- Other name: Mary G "The Black Queen of the Kimberley".
- Spouse: Married (2 children)
- Website: Mary G's Home Page

= Mark Bin Bakar =

Australian comedian

Mark Bin Bakar is an Indigenous Australian musician, comedian and radio announcer, writer, director/producer as well as an indigenous rights campaigner based in Broome, in the Kimberley region of Western Australia. He is best known for his radio and television character, the acid-tongued Mary Geddarrdyu or Mary G, who has gained a national following and has been described as a Dame Edna Everage in thongs. In character Mary G has hosted a radio program as well as a variety show broadcast nationally on SBS Television.

In 2022 he was appointed to the Western Australian Aboriginal Cultural Heritage Council.

==Career==
===Mary G===
The son of a Catholic Indigenous mother and a Malay Muslim father from Singapore, Bakar created the character Mary G as a Stolen Generations woman like his mother. She first featured on Bin Bakar's radio show in Broome at Radio Goolarri in 1993 where she tackled issues of domestic violence, sexual health and reconciliation, and was particularly popular with Aboriginal women.

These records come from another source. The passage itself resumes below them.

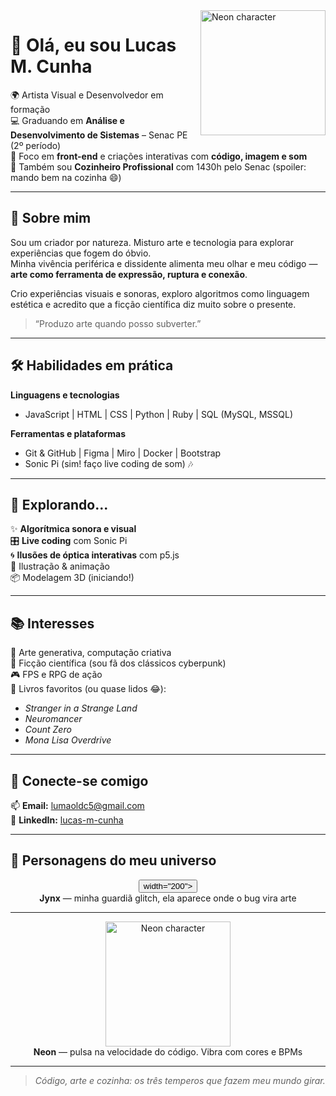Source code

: <img align="right" src="https://raw.githubusercontent.com/LucasMOCunha/Profano-3D/main/Neon-X.glb" alt="Neon character" width="200"/>

# 👋 Olá, eu sou Lucas M. Cunha

🌍 Artista Visual e Desenvolvedor em formação  
💻 Graduando em **Análise e Desenvolvimento de Sistemas** – Senac PE (2º período)  
🎯 Foco em **front-end** e criações interativas com **código, imagem e som**  
🍳 Também sou **Cozinheiro Profissional** com 1430h pelo Senac (spoiler: mando bem na cozinha 😄)

---

## 🚀 Sobre mim

Sou um criador por natureza. Misturo arte e tecnologia para explorar experiências que fogem do óbvio.  
Minha vivência periférica e dissidente alimenta meu olhar e meu código — **arte como ferramenta de expressão, ruptura e conexão**.

Crio experiências visuais e sonoras, exploro algoritmos como linguagem estética e acredito que a ficção científica diz muito sobre o presente.

> “Produzo arte quando posso subverter.”

---

## 🛠️ Habilidades em prática

**Linguagens e tecnologias**
- JavaScript | HTML | CSS | Python | Ruby | SQL (MySQL, MSSQL)

**Ferramentas e plataformas**
- Git & GitHub | Figma | Miro | Docker | Bootstrap  
- Sonic Pi (sim! faço live coding de som) 🎶

---

## 🧪 Explorando...

✨ **Algorítmica sonora e visual**  
🎛️ **Live coding** com Sonic Pi  
🌀 **Ilusões de óptica interativas** com p5.js  
🎨 Ilustração & animação  
📦 Modelagem 3D (iniciando!)

---

## 📚 Interesses

🧠 Arte generativa, computação criativa  
🚀 Ficção científica (sou fã dos clássicos cyberpunk)  
🎮 FPS e RPG de ação  
📖 Livros favoritos (ou quase lidos 😂):
- *Stranger in a Strange Land*  
- *Neuromancer*  
- *Count Zero*  
- *Mona Lisa Overdrive*

---

## 🤝 Conecte-se comigo

📫 **Email:** lumaoldc5@gmail.com  
🔗 **LinkedIn:** [lucas-m-cunha](https://www.linkedin.com/in/lucas-m-cunha-9063a0322/)  

---

## 🧬 Personagens do meu universo

<div align="center">

<div class="col-md-6">
          <button class="btn btn-outline-info w-100" onclick="openModal('jynx-punk.glb')" alt="Jynx"</button> width="200">
        </div>
<strong>Jynx</strong> — minha guardiã glitch, ela aparece onde o bug vira arte

---

<img src="https://raw.githubusercontent.com/LucasMOCunha/Profano-3D/main/Neon-X.glt" alt="Neon character" width="200"/>
<br/>
<strong>Neon</strong> — pulsa na velocidade do código. Vibra com cores e BPMs

</div>

---

> _Código, arte e cozinha: os três temperos que fazem meu mundo girar._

The Mary G show has played at the Sydney Opera House and at festivals and conferences right around Australia. The Mary G show has also travelled to rural and remote communities across the country, including an extensive tour across Western Australia.

Bakar continues to present the Mary G radio show for three hours every Wednesday night; it is broadcast to over 100 radio stations via the National Indigenous Radio Service (NIRS). He also tours across the country with his live cabaret show. He is able to combine these two activities only because he carries a portable radio studio whenever he leaves his home base in Broome.

===Music===
Bakar was the founder of Stompen Ground, a musical event that was held in Broome and televised nationally. Mary G won a Deadly Award in 2005 for Excellence in Film or Theatrical Score.

Bakar is a musician who performed in Western Australian Indigenous bands including Section 54 and Footprince. Twenty years ago, Bakar established Ab Music in Perth and its subsidiary the Aboriginal and Islander College of Music.

==Activism ==
Bakar has also been actively involved in seeking justice for members of the Stolen Generations; part of this involvement has been through chairing the Kimberley Stolen Generations Corporation. He has also produced two albums of songs about the Stolen Generations. Bakar was also an inaugural deputy convenor of the 'Stolen Generations Alliance' formed in 2006.

On 11 July 2007, he did a three-hour show with The Pigram Brothers, also from Broome, and other musicians in the Berrimah Jail, Darwin. This was broadcast live over the NIRS Network; this concert broadcast is without precedent, being the first national broadcast of a 'jail concert'. In 2009 he appeared at the one movement concert for aboriginal reconciliation.

Bakar gave a number of keynote addresses in 2006 and 2007, including a speech given in the Great Hall of Parliament house in Canberra on Sorry Day 2007.

==Awards==
In 2007, Bakar was named the NAIDOC Person of the year in recognition of his work.

Also in 2007, it was announced that Bakar was "West Australian of the Year", which made him a finalist for Australian of the Year in 2008.